Neptün ve şiron kova burcunda Venüs karesi ise etkisiyle, kangren olmuş ilişkileri yeni ay ile birlikte kesip atacaktır. Boğa ve Aslan burcu (yükselende dahil) bu hem ikili ilişkileri kapsamakta hem de sürüncemede olan acı veren uyuşuk kaldığımız, kökü eskiye giden sorunlarımızı, nedir, vergi cezası, nedir büyük bir borç, nedir esareti altına girdiğimiz bir sorun, nedir bizi rahatsız eden bir ilişki boyutu. Boğa-Aslan özellikle 2.dekantında yükseleni olanlar,7.ev kapsı ve güneş burçları Boğa- Aslan olanlar.
Yerküre Tutulum Etkisi
Güneş tutulmaları doğal afetlerin tetikleyicisidir, tutulum öncesini kapsayan 10 günlük dilimde olacağı gibi tutulum sonrasını da kapsayan kısa dilimde, özellikle sabit ve öncü burçlarda gelişen tutulumlar doğal felaketleri tetikler.
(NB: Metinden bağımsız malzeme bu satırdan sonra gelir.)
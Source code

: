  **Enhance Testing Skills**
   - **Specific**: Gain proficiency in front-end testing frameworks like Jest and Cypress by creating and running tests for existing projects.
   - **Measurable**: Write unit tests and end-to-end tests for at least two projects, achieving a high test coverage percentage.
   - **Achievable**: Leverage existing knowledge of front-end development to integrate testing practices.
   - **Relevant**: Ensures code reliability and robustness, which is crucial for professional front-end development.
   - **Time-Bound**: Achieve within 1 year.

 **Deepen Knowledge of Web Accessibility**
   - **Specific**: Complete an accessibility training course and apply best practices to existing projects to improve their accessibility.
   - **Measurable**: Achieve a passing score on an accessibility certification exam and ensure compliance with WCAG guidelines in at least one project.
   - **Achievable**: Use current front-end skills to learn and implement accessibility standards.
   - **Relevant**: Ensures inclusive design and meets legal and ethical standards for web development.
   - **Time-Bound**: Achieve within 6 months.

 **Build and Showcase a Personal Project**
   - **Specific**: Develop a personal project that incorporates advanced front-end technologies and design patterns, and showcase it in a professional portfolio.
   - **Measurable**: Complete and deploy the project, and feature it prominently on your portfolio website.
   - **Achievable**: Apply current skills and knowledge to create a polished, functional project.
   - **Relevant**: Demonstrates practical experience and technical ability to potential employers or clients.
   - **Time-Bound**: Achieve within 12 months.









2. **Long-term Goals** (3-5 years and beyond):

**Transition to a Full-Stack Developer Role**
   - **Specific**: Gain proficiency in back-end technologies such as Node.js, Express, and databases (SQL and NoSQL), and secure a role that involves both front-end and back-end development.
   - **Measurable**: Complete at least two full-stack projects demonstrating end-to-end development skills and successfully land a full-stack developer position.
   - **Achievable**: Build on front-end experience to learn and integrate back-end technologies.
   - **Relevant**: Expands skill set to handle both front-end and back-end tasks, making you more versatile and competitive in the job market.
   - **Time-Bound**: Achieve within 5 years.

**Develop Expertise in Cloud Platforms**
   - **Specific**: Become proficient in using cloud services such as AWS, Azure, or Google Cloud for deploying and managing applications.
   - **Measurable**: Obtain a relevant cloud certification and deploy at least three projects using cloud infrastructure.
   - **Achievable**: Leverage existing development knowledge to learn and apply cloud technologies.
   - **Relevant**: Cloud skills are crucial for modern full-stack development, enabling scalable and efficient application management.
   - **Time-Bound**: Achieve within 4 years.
Sabit burçlar dediğimiz aslan,kova,akrep ve boğa,yerkürenin üzerinde bulunduğuna inanılan 4 kapıyı simgeler,birinde bozulan denge dünyanın yapısında etkin kayıp ve zararlara yol açar.öncü burçlarda olan tutulumlar ise, yengeç-oğlak,terazi ve koç, daha çok yerküreyle ilgili finans alanlarında,savaş rüzgarlarında ve yine doğal afetlerde söz sahibidir.bu tutulum çok geniş bir alanı kapsadığından ve etkili olduğundan, büyük depremler,tsunami etkilerini artırabilir.öyle küçük çapta değil büyük ve etkin depremleri tetikeyebilir. şu günler oldukça riskli yerküre açısından.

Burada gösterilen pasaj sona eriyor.